Attention
Maximizing Minimalism
How many different kinds of minimalism can you juggle at the same time?
Posted August 22, 2014
There are many ways to be a minimalist. And each kind can add a lot of value to your life.
You can be a “stuff minimalist” and try to get by with less stuff.
You can be an “open loop minimalist” and try to get by with fewer thoughts running around in your mind.
You can be an “expense minimalist” and try to get by on less money.
You can be a “decision minimalist” and try to make fewer decisions each day -- especially decisions about things outside of your area of expertise or core creative endeavors.
You can be a “distraction minimalist” and try to create an environment for yourself that allows for maximal focus.
You can be a “motivational friction minimalist” and try to create a lifestyle that fits your natural desires better so you can operate with more passion and less willpower.
You can be an “interpersonal conflict minimalist” and try to strike new social agreements with people so there’s less drama in your life.
You can be a “hassle minimalist” and try to reduce the number of steps it takes to get things done.
You can be a “commitment minimalist” and reduce the number of promises you make (which tends to reduce motivational friction and interpersonal conflict as well).
You can be a “wasted moment minimalist” and try to reduce the amount of time spent on things that are unimportant to you.
You can be an “aspirational minimalist” and get rid of your bucket lists.
You can be a “coordination cost minimalist” and try to reduce the amount of time and energy spent scheduling, negotiating, and making your actions work smoothly with the actions of others.
You can be an “expectation minimalist” and lower your expectations for yourself, the natural world, and everyone around you.
All of these minimalisms promise freedom. We can get more done, save more money, and think more clearly when we don’t have so many things, commitments, open loops and negative emotions running through our lives.
But you might run into complications when you try your hand at . . . . . .
Mixing Minimalisms
Many of these minimalisms work quite well together much of the time. But that’s not always the case. From time to time, when we try to promote one form of minimalism, we will frustrate another.

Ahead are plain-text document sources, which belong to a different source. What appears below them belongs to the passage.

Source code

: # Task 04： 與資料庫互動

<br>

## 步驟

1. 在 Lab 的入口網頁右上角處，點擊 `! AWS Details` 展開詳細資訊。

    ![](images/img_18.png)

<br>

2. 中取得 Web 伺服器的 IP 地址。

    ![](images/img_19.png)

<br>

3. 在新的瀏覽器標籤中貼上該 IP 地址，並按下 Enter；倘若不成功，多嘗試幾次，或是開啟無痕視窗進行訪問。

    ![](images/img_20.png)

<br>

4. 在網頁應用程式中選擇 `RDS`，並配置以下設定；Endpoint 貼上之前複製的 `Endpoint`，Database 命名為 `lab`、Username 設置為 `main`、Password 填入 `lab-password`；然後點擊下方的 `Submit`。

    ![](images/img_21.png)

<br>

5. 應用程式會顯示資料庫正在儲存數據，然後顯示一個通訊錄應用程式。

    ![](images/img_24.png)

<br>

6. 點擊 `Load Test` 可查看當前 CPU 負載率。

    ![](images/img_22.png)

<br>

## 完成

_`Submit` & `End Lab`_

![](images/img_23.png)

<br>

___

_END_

If you live in the suburbs with a spouse, two children, and two cars, reducing the number of cars will promote “stuff minimalism” but work against “coordination cost minimalism”, because now you’ll have to schedule and negotiate the use of the single car. (If you try to reduce the number of children, you’ll have even bigger problems.)

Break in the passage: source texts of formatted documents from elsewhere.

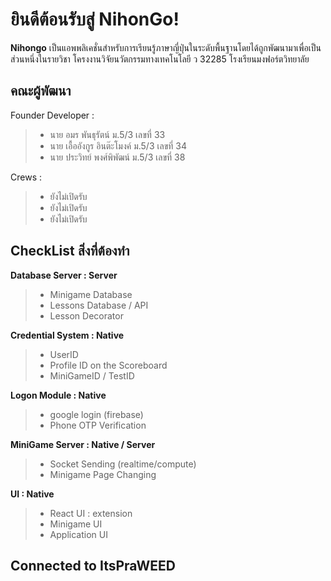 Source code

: # ยินดีต้อนรับสู่ NihonGo!
**Nihongo** เป็นแอพพลิเคชั่นสำหรับการเรียนรู้ภาษาญี่ปุ่นในระดับพื้นฐานโดยได้ถูกพัฒนามาเพื่อเป็นส่วนหนึ่งในรายวิชา โครงงานวิจัยนวัตกรรมทางเทคโนโลยี ว 32285 โรงเรียนมงฟอร์ตวิทยาลัย
## คณะผู้พัฒนา
Founder Developer :
> - นาย อมร พันธุรัตน์ ม.5/3 เลขที่ 33
> - นาย เอื้ออังกูร อินต๊ะโมงค์ ม.5/3 เลขที่ 34
> - นาย ประวิทย์ พงศ์พิพัฒน์ ม.5/3 เลขที่ 38

Crews :
> - ยังไม่เปิดรับ
> - ยังไม่เปิดรับ
> - ยังไม่เปิดรับ

## CheckList สิ่งที่ต้องทำ
**Database Server : Server**
> - Minigame Database
> - Lessons Database / API
> - Lesson Decorator

**Credential System : Native**
> - UserID
> - Profile ID on the Scoreboard
> - MiniGameID / TestID

**Logon Module : Native**
> - google login (firebase)
> - Phone OTP Verification

**MiniGame Server : Native / Server**
> - Socket Sending (realtime/compute)
> - Minigame Page Changing 

**UI : Native**
> - React UI : extension
> - Minigame UI
> - Application UI

## Connected to ItsPraWEED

If you try to save money with a cheaper car, you can wind up wasting time, increasing hassle, and increasing the number of tough decisions you need to make.
If you clip coupons, you’re saving money but wasting time and increasing hassle.
If you want to move to a smaller house closer to a bus line, you might promote all kinds of minimalism, but, if your partner doesn’t want to move, you will frustrate your desire for “interpersonal conflict minimalism.”
And by aspiring to move when it’s not likely to happen, you’ll be frustrating your “aspirational minimalism” as well.
Quite often we can’t minimize everything at once. We have to make trade-offs.
And this urge toward minimalism, which promised so much freedom at first glance, begins to look like yet another trap, and yet another source of frustrated expectations, complications, hassles, interpersonal-conflict, and endless to-do lists.
Merging Minimalisms
Still minimalism feels like a good impulse. Removing obstacles from our lives has to be a good thing, right? So let’s try to simplify it some. (At the very least we’ll scratch an itch for conceptual minimalism.)
Perhaps minimalism isn’t primarily about minimizing the amount of stuff we own. Maybe at its core it’s more about maximizing the amount of time, attention, and energy we have available for the most important things in our lives.
In fact, perhaps our primary goal should be a maximizing goal:
Maximizing Goal of Minimalism: Try to maximize the amount of time, attention, and energy you have available for the most important things in your life.
Isn’t that what we’re really after? Aren’t we attracted to the idea of getting rid of stuff, because having too much of it steals time, attention, and energy from more important things whenever some of our stuff breaks, needs cleaning, distracts us, or otherwise gets in the way?
And can’t similar things be said for all the other kinds of minimalism?
Now this maximizing goal doesn’t eliminate our need for minimizing activities. Minimizing is just as important as ever. In fact, at some points in our lives, getting rid of things, drama, expectations, aspirations or unwise commitments will be the single most important way to reach our maximizing goal.
We still need something like the following minimizing strategy:
Minimizing Strategy of Minimalism: From time to time consider whether you can increase the amount of time, attention and energy you have available for the most important things in your life through the reduction or elimination of: stuff, commitments, open loops, aspirations, distractions, expectations, expenses, drama, motivational friction, hassle, etc.
If we think of things this way, we can still appreciate the immense value of all the different kinds of minimalism, but we can be less rigid about any one form of minimalism. We don’t have to agonize over paying for a service or acquiring a new possession on that odd occasion when the net effect is to give us more time, attention, and energy for what really matters.